Carmelita P. Earls, commander of operations for the Chicago Fire Department’s Training Academy, and Michael Stinson, pastor of the First General Assembly Church in Englewood, are ineligible for office because they owe money to the city or county, a three-judge panel in the 1st District Illinois Appellate Court ruled.
While the ruling on Stinson’s candidacy was not a surprise – he had been taken off the ballot by a circuit court judge last month and had appealed the decision – Earls’ removal seemed to blindside almost everyone involved, including the candidate herself.
Earls said Saturday she didn’t know an objection was still pending against her. Neither did her lawyer, she said.
“I’m just as confused as everyone else,” Earls said. “It’s a shame that you have to hear this news on the street.”

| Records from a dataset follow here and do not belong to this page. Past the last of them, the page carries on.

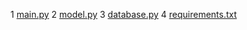 1 [main.py](#mainpy)
2 [model.py](#modelspy)
3 [database.py](#databasepy)
4 [requirements.txt](#requirementstxt)

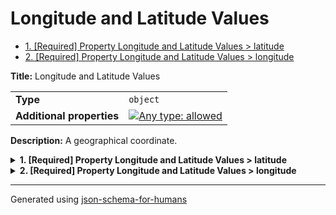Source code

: # Longitude and Latitude Values

- [1. [Required] Property Longitude and Latitude Values > latitude](#latitude-74756465)
- [2. [Required] Property Longitude and Latitude Values > longitude](#longitude-74756465)

**Title:** Longitude and Latitude Values

|                           |                                                                                                                                   |
| ------------------------- | --------------------------------------------------------------------------------------------------------------------------------- |
| **Type**                  | `object`                                                                                                                          |
| **Additional properties** | [![Any type: allowed](https://img.shields.io/badge/Any%20type-allowed-green)](# "Additional Properties of any type are allowed.") |

**Description:** A geographical coordinate.

<details>
<summary><strong> <a name="latitude-74756465"></a>1. [Required] Property Longitude and Latitude Values > latitude</strong>  

</summary>
<blockquote>

|          |          |
| -------- | -------- |
| **Type** | `number` |

| Restrictions |          |
| ------------ | -------- |
| **Minimum**  | &ge; -90 |
| **Maximum**  | &le; 90  |

</blockquote>
</details>

<details>
<summary><strong> <a name="longitude-74756465"></a>2. [Required] Property Longitude and Latitude Values > longitude</strong>  

</summary>
<blockquote>

|          |          |
| -------- | -------- |
| **Type** | `number` |

| Restrictions |           |
| ------------ | --------- |
| **Minimum**  | &ge; -180 |
| **Maximum**  | &le; 180  |

</blockquote>
</details>

----------------------------------------------------------------------------------------------------------------------------
Generated using [json-schema-for-humans](https://github.com/coveooss/json-schema-for-humans)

Stinson’s camp vowed again to fight the ruling: “Don’t go to sleep on this yet,” said Stinson supporter and community activist Virgil Crawford. “We’re going to open the gates of hell.”
Stinson said he was frustrated the timing of the ruling – immediately before a holiday weekend (Monday is Presidents’ Day) and Election Day – leaving no time for further appeal.
That timetable also makes it “physically impossible” to re-print ballots and re-program touch-screens, said James Allen, spokesman for the Chicago Board of Election Commissioners. Instead, voters in the 28th Ward will be handed cards, printed in English and Spanish, explaining that Earls is “no longer a candidate” and “votes for her will not be counted.” (Here’s what the card will look like.)
Absentee or early votes already cast for Earls will not be counted, Allen said, and people who voted for Earls cannot submit another vote.
Stinson’s name will not appear at all, since his candidacy was revoked Jan. 28, before ballots were printed.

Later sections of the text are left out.